# Records from a collection
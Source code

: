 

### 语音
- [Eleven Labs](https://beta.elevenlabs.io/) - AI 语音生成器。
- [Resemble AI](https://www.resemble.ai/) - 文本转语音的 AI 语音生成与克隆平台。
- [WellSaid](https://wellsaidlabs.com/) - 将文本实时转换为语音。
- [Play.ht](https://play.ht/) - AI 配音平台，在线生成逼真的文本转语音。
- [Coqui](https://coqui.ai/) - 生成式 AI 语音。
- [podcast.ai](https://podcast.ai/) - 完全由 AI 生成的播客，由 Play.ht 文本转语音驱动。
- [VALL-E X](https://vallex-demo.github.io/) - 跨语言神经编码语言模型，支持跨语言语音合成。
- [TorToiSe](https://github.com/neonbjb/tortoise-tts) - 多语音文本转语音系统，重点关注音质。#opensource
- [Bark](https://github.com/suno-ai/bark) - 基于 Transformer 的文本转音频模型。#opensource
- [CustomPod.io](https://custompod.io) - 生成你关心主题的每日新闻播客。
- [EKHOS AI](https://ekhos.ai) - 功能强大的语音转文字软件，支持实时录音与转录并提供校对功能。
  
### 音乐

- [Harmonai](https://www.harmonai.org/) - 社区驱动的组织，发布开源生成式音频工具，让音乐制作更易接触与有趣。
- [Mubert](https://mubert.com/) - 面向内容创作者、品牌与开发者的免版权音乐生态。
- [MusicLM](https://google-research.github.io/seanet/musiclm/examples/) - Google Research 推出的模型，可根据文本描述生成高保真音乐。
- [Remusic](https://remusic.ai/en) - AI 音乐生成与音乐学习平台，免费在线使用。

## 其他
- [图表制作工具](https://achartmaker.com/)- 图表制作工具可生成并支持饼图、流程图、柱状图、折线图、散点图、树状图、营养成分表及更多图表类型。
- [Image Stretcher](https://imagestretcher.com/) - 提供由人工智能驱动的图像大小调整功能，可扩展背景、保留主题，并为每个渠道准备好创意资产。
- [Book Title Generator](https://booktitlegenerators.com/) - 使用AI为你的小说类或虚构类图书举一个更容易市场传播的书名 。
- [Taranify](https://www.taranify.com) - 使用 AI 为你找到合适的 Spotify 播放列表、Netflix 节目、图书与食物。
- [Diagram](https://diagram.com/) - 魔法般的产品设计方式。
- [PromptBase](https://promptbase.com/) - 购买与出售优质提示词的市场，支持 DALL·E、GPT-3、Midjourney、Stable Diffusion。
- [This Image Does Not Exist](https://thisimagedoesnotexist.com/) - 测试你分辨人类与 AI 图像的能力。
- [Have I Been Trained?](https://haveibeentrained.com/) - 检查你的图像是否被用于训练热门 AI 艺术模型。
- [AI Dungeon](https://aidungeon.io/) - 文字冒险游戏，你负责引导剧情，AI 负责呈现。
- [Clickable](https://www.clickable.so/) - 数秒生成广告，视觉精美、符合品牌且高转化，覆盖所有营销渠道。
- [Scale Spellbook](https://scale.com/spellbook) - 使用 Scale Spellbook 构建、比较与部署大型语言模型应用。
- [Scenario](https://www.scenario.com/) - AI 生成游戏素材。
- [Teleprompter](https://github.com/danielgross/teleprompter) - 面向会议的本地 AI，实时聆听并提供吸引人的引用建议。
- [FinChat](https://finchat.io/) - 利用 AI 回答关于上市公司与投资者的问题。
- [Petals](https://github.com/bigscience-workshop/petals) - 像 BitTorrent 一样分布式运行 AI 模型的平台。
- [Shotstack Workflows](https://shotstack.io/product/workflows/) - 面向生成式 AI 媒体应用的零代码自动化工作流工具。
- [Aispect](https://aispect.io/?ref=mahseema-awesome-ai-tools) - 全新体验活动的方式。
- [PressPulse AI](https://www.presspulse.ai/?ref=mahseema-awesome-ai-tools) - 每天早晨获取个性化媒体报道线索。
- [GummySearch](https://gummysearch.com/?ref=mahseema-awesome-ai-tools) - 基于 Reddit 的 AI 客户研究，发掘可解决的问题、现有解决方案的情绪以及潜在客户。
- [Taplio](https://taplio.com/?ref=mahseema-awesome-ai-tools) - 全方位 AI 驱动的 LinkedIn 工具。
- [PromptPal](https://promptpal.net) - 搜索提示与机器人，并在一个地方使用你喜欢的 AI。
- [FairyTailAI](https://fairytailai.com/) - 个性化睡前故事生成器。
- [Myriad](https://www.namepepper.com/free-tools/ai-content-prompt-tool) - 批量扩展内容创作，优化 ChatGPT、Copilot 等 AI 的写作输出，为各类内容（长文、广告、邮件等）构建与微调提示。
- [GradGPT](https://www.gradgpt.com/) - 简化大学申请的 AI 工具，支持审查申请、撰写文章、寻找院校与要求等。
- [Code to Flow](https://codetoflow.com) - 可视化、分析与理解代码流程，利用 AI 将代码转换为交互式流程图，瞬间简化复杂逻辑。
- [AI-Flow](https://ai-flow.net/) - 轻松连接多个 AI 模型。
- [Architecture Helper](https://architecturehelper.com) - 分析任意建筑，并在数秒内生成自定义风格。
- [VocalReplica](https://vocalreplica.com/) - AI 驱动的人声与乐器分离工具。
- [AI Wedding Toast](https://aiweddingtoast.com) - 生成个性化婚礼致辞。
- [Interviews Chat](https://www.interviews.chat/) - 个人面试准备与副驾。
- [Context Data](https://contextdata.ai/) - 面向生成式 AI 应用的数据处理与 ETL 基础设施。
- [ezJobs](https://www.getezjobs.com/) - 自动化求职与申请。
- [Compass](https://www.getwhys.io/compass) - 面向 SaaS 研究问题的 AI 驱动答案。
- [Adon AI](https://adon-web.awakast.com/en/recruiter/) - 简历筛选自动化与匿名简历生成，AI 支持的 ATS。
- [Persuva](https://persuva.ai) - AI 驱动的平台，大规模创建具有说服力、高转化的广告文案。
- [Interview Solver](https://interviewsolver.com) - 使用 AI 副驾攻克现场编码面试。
==
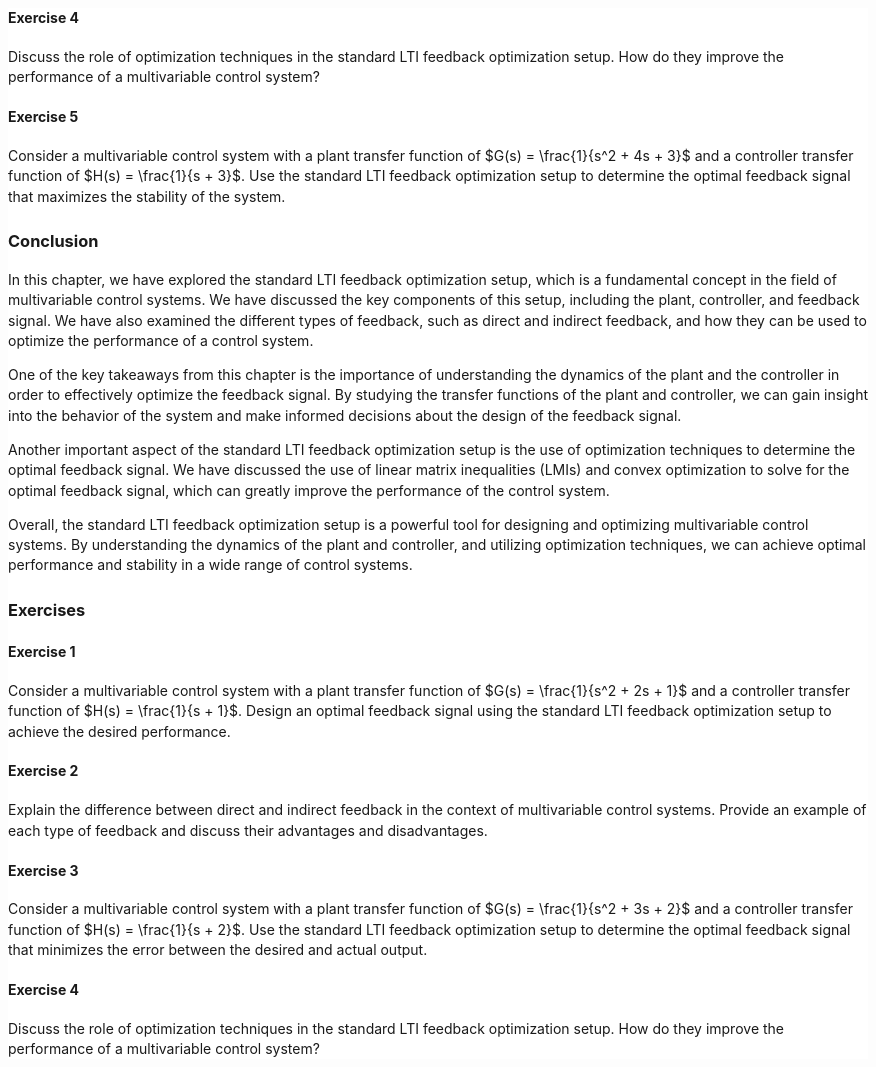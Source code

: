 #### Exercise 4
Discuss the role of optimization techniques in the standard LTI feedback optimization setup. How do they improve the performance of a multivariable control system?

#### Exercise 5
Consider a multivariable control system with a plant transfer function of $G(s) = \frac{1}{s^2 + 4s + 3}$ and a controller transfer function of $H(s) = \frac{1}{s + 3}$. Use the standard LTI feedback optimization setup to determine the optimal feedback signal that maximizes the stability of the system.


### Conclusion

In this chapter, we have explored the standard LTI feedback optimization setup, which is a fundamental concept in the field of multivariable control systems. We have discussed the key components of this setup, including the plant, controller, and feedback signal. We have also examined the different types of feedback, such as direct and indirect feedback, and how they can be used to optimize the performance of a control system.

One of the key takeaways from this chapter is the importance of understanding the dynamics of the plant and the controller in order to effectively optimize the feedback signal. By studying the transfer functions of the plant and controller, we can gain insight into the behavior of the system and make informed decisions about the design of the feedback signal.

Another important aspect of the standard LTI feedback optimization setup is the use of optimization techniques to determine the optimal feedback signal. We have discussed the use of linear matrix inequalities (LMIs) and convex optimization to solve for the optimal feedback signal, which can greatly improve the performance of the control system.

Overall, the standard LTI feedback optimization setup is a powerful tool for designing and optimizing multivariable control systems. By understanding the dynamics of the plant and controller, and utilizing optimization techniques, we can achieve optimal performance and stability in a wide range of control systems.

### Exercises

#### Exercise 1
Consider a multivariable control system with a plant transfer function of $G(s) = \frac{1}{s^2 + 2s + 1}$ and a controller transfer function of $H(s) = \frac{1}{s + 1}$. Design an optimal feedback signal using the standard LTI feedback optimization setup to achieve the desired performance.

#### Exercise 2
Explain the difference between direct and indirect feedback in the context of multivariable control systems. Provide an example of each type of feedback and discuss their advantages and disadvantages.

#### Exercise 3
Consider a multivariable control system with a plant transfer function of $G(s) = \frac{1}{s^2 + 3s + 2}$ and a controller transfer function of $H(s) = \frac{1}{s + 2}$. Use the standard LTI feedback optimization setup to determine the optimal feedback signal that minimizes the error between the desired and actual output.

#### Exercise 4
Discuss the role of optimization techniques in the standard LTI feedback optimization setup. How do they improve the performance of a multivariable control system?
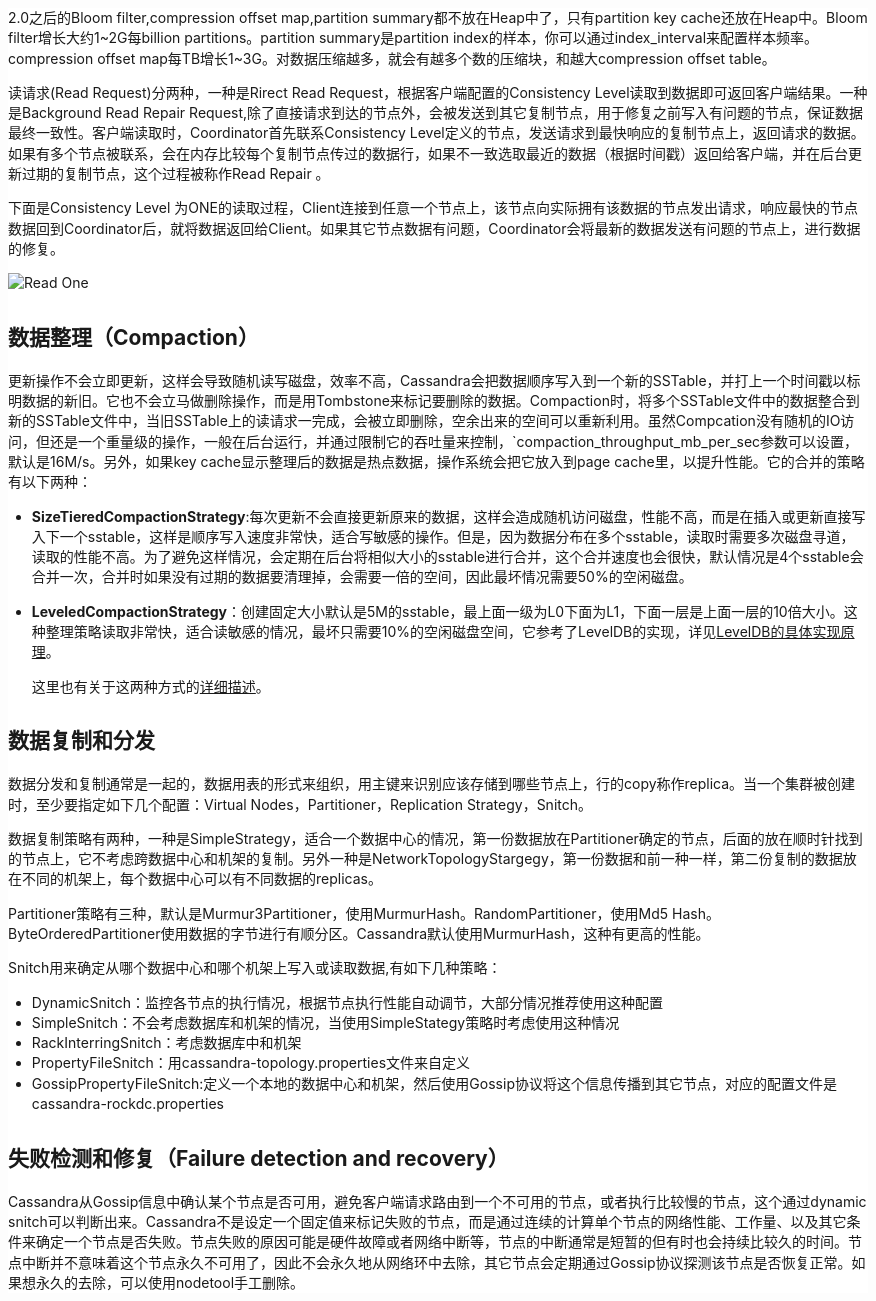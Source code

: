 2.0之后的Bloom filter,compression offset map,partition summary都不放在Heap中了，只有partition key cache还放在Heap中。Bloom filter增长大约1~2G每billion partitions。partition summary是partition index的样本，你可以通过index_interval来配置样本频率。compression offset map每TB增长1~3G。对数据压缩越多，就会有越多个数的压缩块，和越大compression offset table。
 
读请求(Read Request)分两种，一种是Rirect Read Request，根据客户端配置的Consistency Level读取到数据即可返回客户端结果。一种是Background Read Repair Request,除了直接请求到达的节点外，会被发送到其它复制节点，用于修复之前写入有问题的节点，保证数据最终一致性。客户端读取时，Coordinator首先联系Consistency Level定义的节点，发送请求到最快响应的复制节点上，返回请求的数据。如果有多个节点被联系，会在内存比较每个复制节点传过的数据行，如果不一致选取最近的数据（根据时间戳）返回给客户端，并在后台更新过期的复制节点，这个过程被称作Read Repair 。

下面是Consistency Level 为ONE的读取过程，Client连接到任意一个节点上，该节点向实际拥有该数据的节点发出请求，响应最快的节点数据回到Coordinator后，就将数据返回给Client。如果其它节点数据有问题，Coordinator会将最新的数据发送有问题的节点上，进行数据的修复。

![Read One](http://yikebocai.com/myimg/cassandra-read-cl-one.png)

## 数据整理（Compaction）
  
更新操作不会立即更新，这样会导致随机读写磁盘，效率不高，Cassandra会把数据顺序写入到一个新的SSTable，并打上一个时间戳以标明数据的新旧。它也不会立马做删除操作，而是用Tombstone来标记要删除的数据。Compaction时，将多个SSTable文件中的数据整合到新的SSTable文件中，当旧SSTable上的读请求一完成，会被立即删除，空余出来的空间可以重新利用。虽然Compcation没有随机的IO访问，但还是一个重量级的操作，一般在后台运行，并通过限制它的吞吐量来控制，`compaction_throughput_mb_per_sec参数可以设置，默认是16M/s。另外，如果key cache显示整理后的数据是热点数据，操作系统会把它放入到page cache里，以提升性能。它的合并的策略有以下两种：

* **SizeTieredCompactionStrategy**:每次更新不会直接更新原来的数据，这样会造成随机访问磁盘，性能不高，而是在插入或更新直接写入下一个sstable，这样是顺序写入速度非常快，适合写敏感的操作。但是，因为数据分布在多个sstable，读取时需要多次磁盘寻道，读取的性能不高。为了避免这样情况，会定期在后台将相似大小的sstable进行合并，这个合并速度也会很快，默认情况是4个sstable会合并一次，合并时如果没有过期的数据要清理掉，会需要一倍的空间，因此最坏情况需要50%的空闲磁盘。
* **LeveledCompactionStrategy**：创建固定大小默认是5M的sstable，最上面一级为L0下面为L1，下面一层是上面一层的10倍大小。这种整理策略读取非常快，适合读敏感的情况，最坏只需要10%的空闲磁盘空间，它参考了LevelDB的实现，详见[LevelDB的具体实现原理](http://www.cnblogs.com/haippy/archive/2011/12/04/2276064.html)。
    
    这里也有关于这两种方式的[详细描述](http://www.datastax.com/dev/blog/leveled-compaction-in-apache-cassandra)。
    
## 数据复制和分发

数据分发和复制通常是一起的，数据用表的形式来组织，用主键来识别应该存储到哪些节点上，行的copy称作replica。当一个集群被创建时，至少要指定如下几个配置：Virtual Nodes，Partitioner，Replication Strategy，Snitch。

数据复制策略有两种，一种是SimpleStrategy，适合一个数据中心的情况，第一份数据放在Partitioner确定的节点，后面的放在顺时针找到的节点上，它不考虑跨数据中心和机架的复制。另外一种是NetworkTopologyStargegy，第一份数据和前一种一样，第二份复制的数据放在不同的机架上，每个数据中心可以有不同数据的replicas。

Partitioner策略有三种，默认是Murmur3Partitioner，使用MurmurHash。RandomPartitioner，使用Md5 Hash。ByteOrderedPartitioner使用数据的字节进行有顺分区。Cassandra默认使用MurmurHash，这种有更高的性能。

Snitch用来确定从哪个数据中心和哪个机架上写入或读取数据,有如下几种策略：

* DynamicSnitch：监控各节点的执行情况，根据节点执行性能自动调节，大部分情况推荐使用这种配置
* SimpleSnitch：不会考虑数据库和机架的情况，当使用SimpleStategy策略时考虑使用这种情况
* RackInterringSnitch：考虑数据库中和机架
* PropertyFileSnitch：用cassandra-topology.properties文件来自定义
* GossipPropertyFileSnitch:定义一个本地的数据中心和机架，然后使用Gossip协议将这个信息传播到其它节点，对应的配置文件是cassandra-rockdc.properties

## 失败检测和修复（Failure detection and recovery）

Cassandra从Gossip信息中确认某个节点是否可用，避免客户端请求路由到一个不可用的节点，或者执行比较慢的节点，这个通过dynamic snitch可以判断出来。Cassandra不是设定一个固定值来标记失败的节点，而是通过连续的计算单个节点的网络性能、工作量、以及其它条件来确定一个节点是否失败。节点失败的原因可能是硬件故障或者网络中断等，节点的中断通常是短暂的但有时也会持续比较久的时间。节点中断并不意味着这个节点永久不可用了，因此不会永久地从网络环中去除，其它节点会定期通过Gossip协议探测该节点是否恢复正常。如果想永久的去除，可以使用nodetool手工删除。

# Instructions for the task
Retype, exactly and in full, the lines above from the one containing "### Conclusion" through the one containing "In this chapter, we".

# Answer area
### Conclusion

In this chapter, we have explored the standard LTI feedback optimization setup, which is a fundamental concept in the field of multivariable control systems. We have discussed the key components of this setup, including the plant, controller, and feedback signal. We have also examined the different types of feedback, such as direct and indirect feedback, and how they can be used to optimize the performance of a control system.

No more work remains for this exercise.